**Instructions for the task**
Using the records below, find every line that includes "secondsEntered" and copy it.
================================
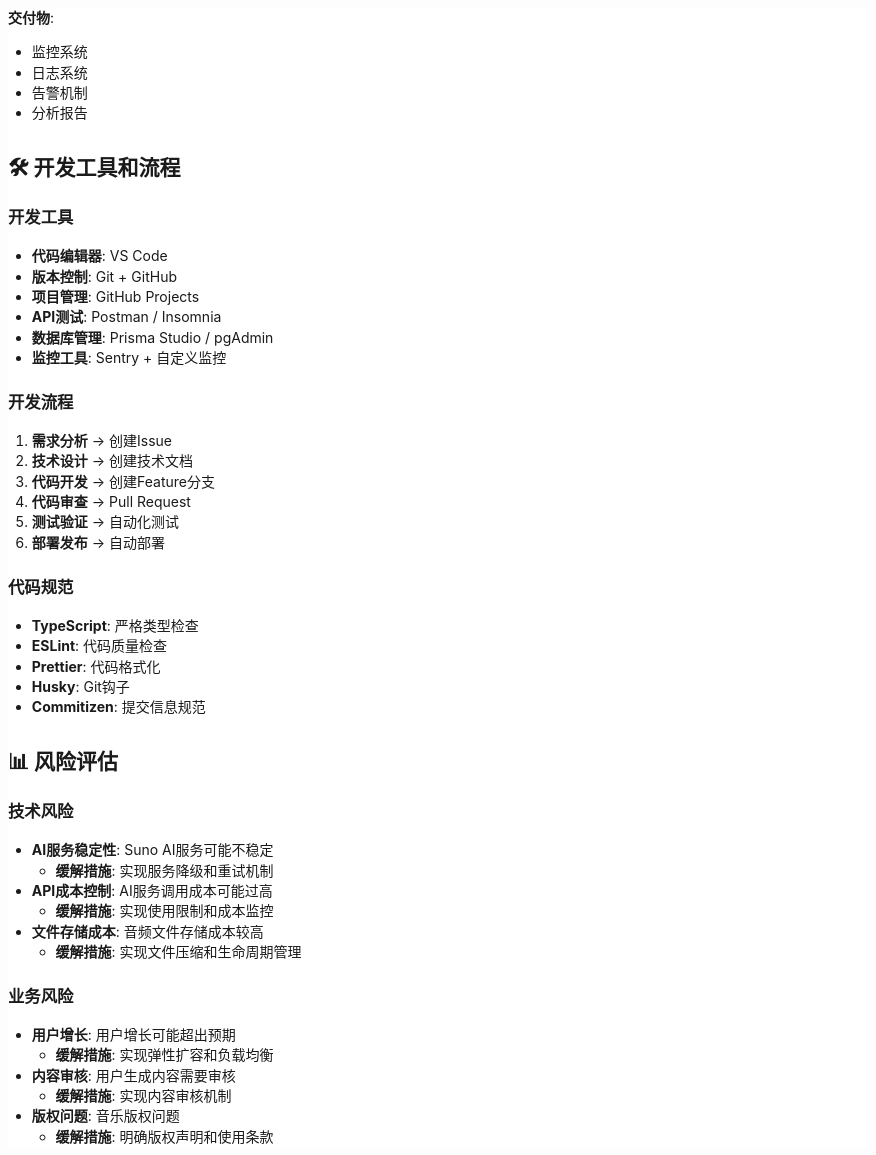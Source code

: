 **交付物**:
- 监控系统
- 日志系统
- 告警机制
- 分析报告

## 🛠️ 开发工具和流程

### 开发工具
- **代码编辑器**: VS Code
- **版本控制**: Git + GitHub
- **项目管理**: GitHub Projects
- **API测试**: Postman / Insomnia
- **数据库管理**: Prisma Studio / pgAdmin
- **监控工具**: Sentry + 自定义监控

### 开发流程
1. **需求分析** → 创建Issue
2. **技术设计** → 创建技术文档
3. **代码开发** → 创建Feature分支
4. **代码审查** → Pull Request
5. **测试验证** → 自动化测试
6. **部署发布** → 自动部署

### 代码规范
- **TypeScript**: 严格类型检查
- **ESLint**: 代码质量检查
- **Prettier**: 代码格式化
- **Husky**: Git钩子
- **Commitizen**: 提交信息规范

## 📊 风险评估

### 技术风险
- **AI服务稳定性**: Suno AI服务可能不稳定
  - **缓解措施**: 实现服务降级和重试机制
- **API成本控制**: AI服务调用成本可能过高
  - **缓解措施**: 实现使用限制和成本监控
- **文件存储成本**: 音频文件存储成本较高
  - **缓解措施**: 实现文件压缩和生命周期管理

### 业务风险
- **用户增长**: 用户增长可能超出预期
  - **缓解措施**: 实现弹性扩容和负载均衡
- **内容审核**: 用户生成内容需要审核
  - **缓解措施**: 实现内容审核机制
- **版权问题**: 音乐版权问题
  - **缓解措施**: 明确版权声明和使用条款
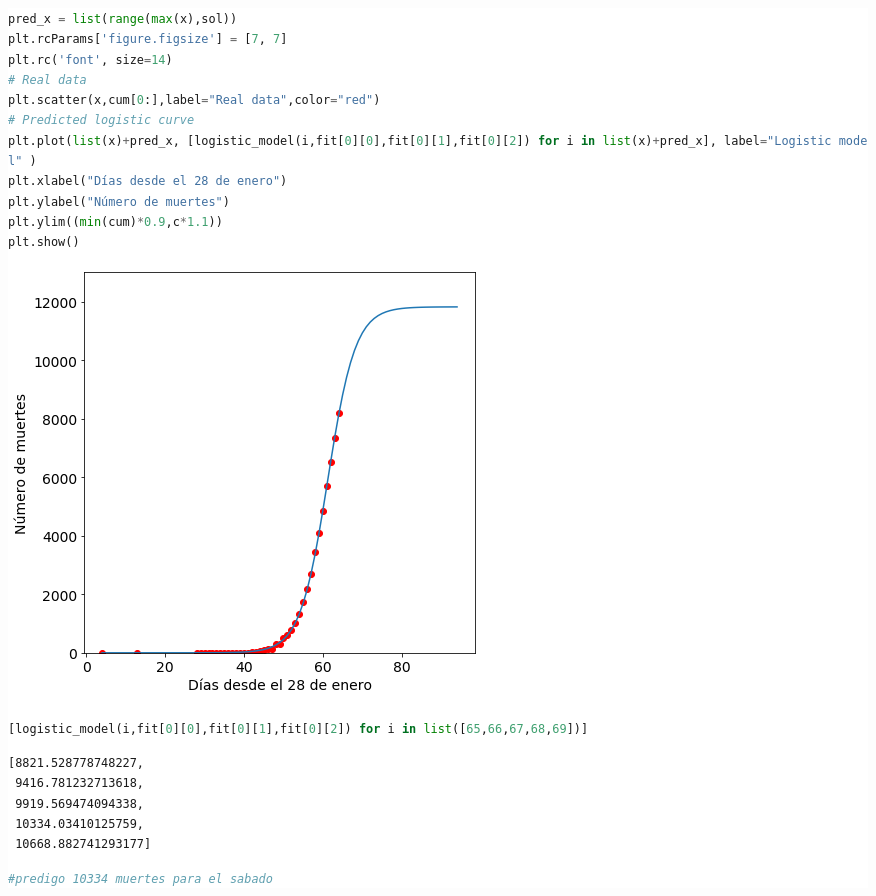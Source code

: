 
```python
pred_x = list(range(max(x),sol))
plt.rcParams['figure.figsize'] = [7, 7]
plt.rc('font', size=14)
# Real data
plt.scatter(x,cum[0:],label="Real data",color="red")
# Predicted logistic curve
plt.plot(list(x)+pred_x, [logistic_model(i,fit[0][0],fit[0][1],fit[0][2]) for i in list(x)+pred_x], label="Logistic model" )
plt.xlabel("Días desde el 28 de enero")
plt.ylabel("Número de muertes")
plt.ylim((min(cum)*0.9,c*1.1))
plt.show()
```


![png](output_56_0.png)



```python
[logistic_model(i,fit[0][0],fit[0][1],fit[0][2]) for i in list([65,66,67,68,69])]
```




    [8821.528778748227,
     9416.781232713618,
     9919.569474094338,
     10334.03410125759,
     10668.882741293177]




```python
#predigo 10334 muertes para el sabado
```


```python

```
================================
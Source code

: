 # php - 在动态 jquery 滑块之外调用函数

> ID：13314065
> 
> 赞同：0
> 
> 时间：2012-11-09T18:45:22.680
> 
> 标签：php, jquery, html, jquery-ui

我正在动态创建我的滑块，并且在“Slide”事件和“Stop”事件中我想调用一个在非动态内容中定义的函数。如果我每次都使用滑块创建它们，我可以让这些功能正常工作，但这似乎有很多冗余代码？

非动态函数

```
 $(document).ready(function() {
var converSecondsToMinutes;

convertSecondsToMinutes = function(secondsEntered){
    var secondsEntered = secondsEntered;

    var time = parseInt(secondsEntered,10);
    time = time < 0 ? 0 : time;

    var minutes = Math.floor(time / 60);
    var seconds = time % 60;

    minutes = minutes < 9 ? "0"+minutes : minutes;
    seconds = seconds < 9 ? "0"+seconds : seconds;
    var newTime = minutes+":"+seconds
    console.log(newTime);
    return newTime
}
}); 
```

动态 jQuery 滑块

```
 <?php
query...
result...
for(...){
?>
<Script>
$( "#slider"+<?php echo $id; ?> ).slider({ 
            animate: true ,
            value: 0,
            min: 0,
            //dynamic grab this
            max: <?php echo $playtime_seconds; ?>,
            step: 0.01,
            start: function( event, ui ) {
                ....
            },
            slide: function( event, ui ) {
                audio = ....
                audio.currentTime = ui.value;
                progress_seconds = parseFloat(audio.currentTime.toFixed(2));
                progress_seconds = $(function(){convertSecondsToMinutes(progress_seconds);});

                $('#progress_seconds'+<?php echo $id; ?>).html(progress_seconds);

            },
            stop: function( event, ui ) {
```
================================
**Answer box**
convertSecondsToMinutes = function(secondsEntered){
    var secondsEntered = secondsEntered;
    var time = parseInt(secondsEntered,10);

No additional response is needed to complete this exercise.